[Saved data entries]
•••

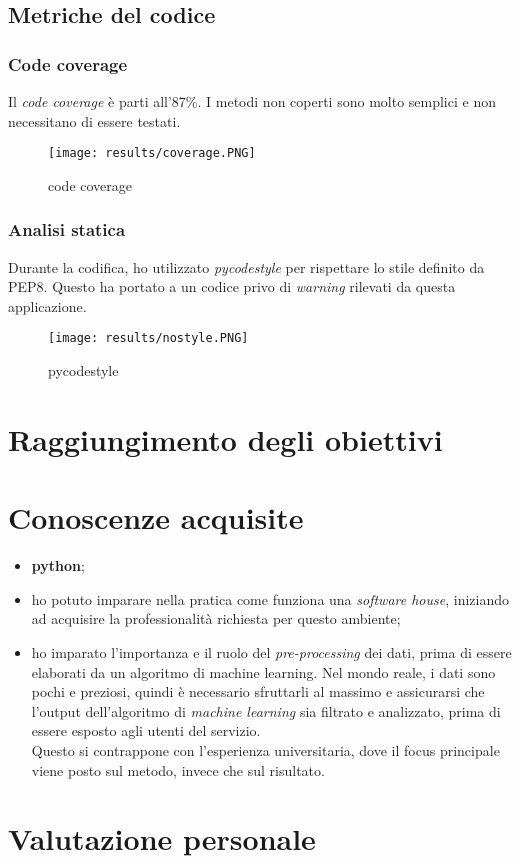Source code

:\subsection{Metriche del codice}
\subsubsection*{Code coverage}
Il \textit{code coverage} è parti all'87\%. I metodi non coperti sono molto semplici e non necessitano di essere testati. 
\begin{figure}[H]
    \centering
    \texttt{[image: results/coverage.PNG]} 
    \caption{code coverage}
    \label{coverage}
\end{figure}
\subsubsection*{Analisi statica}
Durante la codifica, ho utilizzato \textit{pycodestyle} per rispettare lo stile definito da PEP8. Questo ha portato a un codice privo di \textit{warning} rilevati da questa applicazione.
\begin{figure}[H]
    \centering
    \texttt{[image: results/nostyle.PNG]} 
    \caption{pycodestyle}
    \label{coverage}
\end{figure}
\section{Raggiungimento degli obiettivi}

\section{Conoscenze acquisite}
\begin{itemize}%
    \item \textbf{python};
    \item ho potuto imparare nella pratica come funziona una \textit{software house}, iniziando ad acquisire la professionalità richiesta per questo ambiente;
    \item ho imparato l'importanza e il ruolo del \textit{pre-processing} dei dati, prima di essere elaborati da un algoritmo di machine learning. Nel mondo reale, i dati sono pochi e preziosi, quindi è necessario sfruttarli al massimo e assicurarsi che l'output dell'algoritmo di \textit{machine learning} sia filtrato e analizzato, prima di essere esposto agli utenti del servizio.\\ Questo si contrappone con l'esperienza universitaria, dove il focus principale viene posto sul metodo, invece che sul risultato.
\end{itemize}
\section{Valutazione personale}
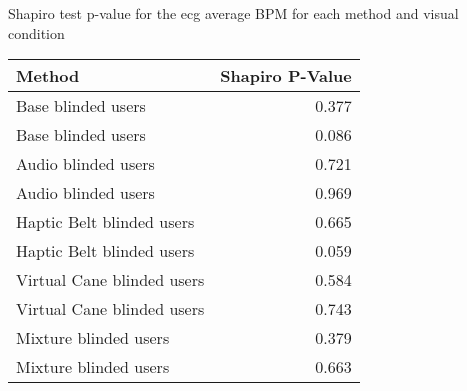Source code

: 
\centering
\caption{Shapiro test p-value for the ecg average BPM for each method and visual condition}
\label{tab:shapiro_ecg_bpm}
\begin{tabular}{lr}
\toprule
                    Method &  Shapiro P-Value \\
\midrule
        Base blinded users &            0.377 \\
        Base blinded users &            0.086 \\
       Audio blinded users &            0.721 \\
       Audio blinded users &            0.969 \\
 Haptic Belt blinded users &            0.665 \\
 Haptic Belt blinded users &            0.059 \\
Virtual Cane blinded users &            0.584 \\
Virtual Cane blinded users &            0.743 \\
     Mixture blinded users &            0.379 \\
     Mixture blinded users &            0.663 \\
\bottomrule
\end{tabular}
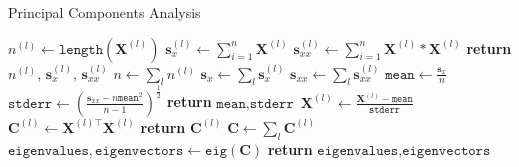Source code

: \documentclass[10pt]{article}
\begin{document}

\begin{algorithm}

  \caption{Principal Components Analysis}

  \begin{algorithmic}[1] %
                \State $n^{(l)} \gets \texttt{length}(\mathbf{X}^{(l)})$ 
                \State $\mathbf{s}_x^{(l)} \gets \sum_{i = 1}^n \mathbf{X}^{(l)}$
                \State $\mathbf{s}_{xx}^{(l)} \gets \sum_{i = 1}^n \mathbf{X}^{(l)} * \mathbf{X}^{(l)}$ 
                \State \textbf{return} $n^{(l)}$, $\mathbf{s}_x^{(l)}$, $\mathbf{s}_{xx}^{(l)}$
          \EndProcedure
                  \State $n \gets \sum_l n^{(l)}$
                  \State $\mathbf{s}_x \gets \sum_l \mathbf{s}_x^{(l)}$
                  \State $\mathbf{s}_{xx} \gets \sum_l \mathbf{s}_{xx}^{(l)}$
                  \State $\texttt{mean} \gets \frac{\mathbf{s}_x}{n}$
                  \State $\texttt{stderr} \gets \left( \frac{\mathbf{s}_{xx} - n \texttt{mean}^2}{n - 1} \right)^\frac{1}{2}$
                  \State \textbf{return} $\texttt{mean}, \texttt{stderr}$
          \EndProcedure
                \State $\mathbf{X}^{(l)} \gets \frac{\mathbf{X}^{(l)} - \texttt{mean}}{\texttt{stderr}}$
                \State $\mathbf{C}^{(l)} \gets \mathbf{X}^{(l)\top} \mathbf{X}^{(l)}$
                \State \textbf{return} $\mathbf{C}^{(l)}$
        \EndProcedure
                \State $\mathbf{C} \gets \sum_l \mathbf{C}^{(l)}$
                \State $\texttt{eigenvalues}, \texttt{eigenvectors} \gets \texttt{eig}(\mathbf{C})$ 
                \State \textbf{return} $\texttt{eigenvalues}, \texttt{eigenvectors}$
        \EndProcedure
  \end{algorithmic}

\end{algorithm}
\end{document}
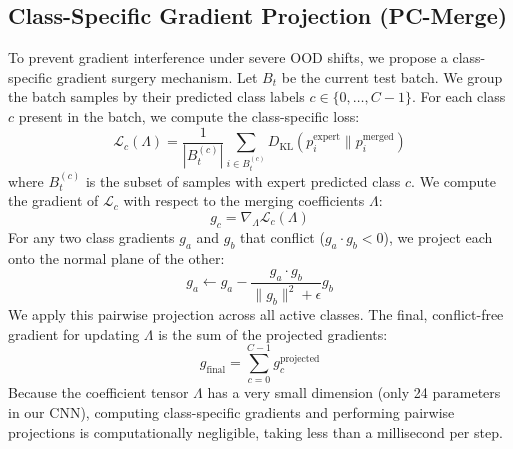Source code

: \documentclass{article}
\theoremstyle{plain}
\theoremstyle{definition}
\theoremstyle{remark}
\begin{document}
\subsection{Class-Specific Gradient Projection (PC-Merge)}
To prevent gradient interference under severe OOD shifts, we propose a class-specific gradient surgery mechanism. Let $B_t$ be the current test batch. We group the batch samples by their predicted class labels $c \in \{0, \dots, C-1\}$. For each class $c$ present in the batch, we compute the class-specific loss:
\begin{equation}
\mathcal{L}_c(\Lambda) = \frac{1}{|B_t^{(c)}|} \sum_{i \in B_t^{(c)}} D_{\text{KL}}(p^{\text{expert}}_{i} \parallel p^{\text{merged}}_{i})
\end{equation}
where $B_t^{(c)}$ is the subset of samples with expert predicted class $c$. We compute the gradient of $\mathcal{L}_c$ with respect to the merging coefficients $\Lambda$:
\begin{equation}
g_c = \nabla_{\Lambda} \mathcal{L}_c(\Lambda)
\end{equation}
For any two class gradients $g_a$ and $g_b$ that conflict ($g_a \cdot g_b < 0$), we project each onto the normal plane of the other:
\begin{equation}
g_a \leftarrow g_a - \frac{g_a \cdot g_b}{\|g_b\|^2 + \epsilon} g_b
\end{equation}
We apply this pairwise projection across all active classes. The final, conflict-free gradient for updating $\Lambda$ is the sum of the projected gradients:
\begin{equation}
g_{\text{final}} = \sum_{c=0}^{C-1} g_c^{\text{projected}}
\end{equation}
Because the coefficient tensor $\Lambda$ has a very small dimension (only 24 parameters in our CNN), computing class-specific gradients and performing pairwise projections is computationally negligible, taking less than a millisecond per step.
\end{document}
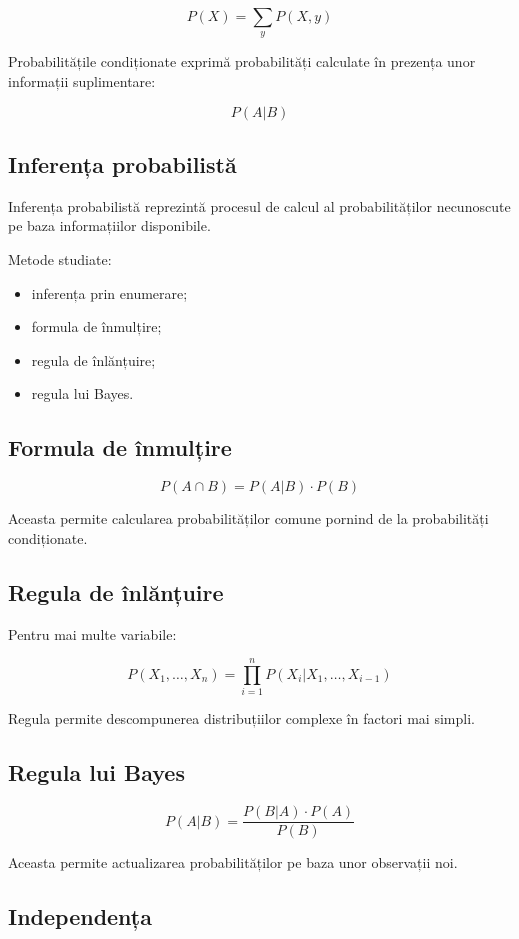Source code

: \documentclass[12pt,a4paper]{article}
\begin{document}
\[
P(X)
=
\sum_y P(X,y)
\]

Probabilitățile condiționate exprimă probabilități calculate în prezența unor informații suplimentare:

\[
P(A|B)
\]

\subsection{Inferența probabilistă}

Inferența probabilistă reprezintă procesul de calcul al probabilităților necunoscute pe baza informațiilor disponibile.

Metode studiate:

\begin{itemize}
\item inferența prin enumerare;
\item formula de înmulțire;
\item regula de înlănțuire;
\item regula lui Bayes.
\end{itemize}

\subsection{Formula de înmulțire}

\[
P(A \cap B)
=
P(A|B)\cdot P(B)
\]

Aceasta permite calcularea probabilităților comune pornind de la probabilități condiționate.

\subsection{Regula de înlănțuire}

Pentru mai multe variabile:

\[
P(X_1,\dots,X_n)
=
\prod_{i=1}^{n}
P(X_i|X_1,\dots,X_{i-1})
\]

Regula permite descompunerea distribuțiilor complexe în factori mai simpli.

\subsection{Regula lui Bayes}

\[
P(A|B)
=
\frac
{P(B|A)\cdot P(A)}
{P(B)}
\]

Aceasta permite actualizarea probabilităților pe baza unor observații noi.

\subsection{Independența}
\end{document}
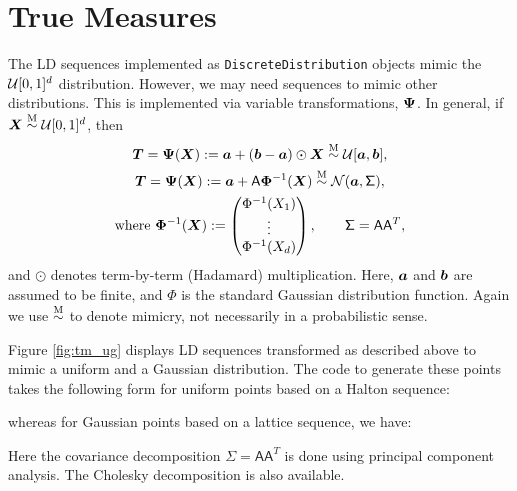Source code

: \documentclass[graybox,footinfo]{svmult}
\newcommand{\Msim}{\overset{\textup{M}}{\sim}}
\newcommand{\mA}{\mathsf{A}}
\newcommand{\mSigma}{\mathsf{\Sigma}}
\begin{document}
\section{True Measures}

The LD sequences implemented as \texttt{DiscreteDistribution} objects mimic the ${\mathcal{U}}[0,1]^d$ distribution.  However, we may need sequences to mimic other distributions.  This is implemented via variable transformations, ${\boldsymbol{\Psi}}$.  In general, if $\bsX \Msim \calU[0,1]^d$, then
\begin{subequations} \label{eq:exampleVarTrans}
\begin{gather}
\bsT = \bsPsi(\bsX) := \bsa  + (\bsb - \bsa) \odot \bsX \Msim  \calU[\bsa,\bsb], \\
\label{eq:exampleVarTransGauss}
\bsT = \bsPsi(\bsX) := \bsa + \mA \bsPhi^{-1}(\bsX)  \Msim \calN(\bsa, \mSigma), \\
\nonumber  \text{where }  \bsPhi^{-1}(\bsX) : = \begin{pmatrix} \Phi^{-1}(X_1) \\ \vdots \\ \Phi^{-1}(X_d)\end{pmatrix}, \qquad \mSigma = \mA \mA^T,
\end{gather}
\end{subequations}
and $\odot$ denotes term-by-term (Hadamard) multiplication.  Here, ${\boldsymbol{a}}$ and ${\boldsymbol{b}}$ are assumed to be finite, and $\Phi$ is the standard Gaussian distribution function.  Again we use $\Msim$ to denote mimicry, not necessarily in a probabilistic sense.

Figure \ref{fig:tm_ug} displays LD sequences transformed as described above to mimic a uniform and a Gaussian distribution.  The code to generate these points takes the following form for uniform points based on a Halton sequence: 

whereas for Gaussian points based on a lattice sequence, we have:

Here the covariance decomposition $\mSigma = \mA \mA^T$ is done using principal component analysis. The Cholesky decomposition is also available.
\end{document}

•••

[INSTRUCTIONS FOR THE TASK]
Every line above with the word "samples" is to be copied out.

[YOUR RESPONSE]
To prevent gradient interference under severe OOD shifts, we propose a class-specific gradient surgery mechanism. Let $B_t$ be the current test batch. We group the batch samples by their predicted class labels $c \in \{0, \dots, C-1\}$. For each class $c$ present in the batch, we compute the class-specific loss:
where $B_t^{(c)}$ is the subset of samples with expert predicted class $c$. We compute the gradient of $\mathcal{L}_c$ with respect to the merging coefficients $\Lambda$:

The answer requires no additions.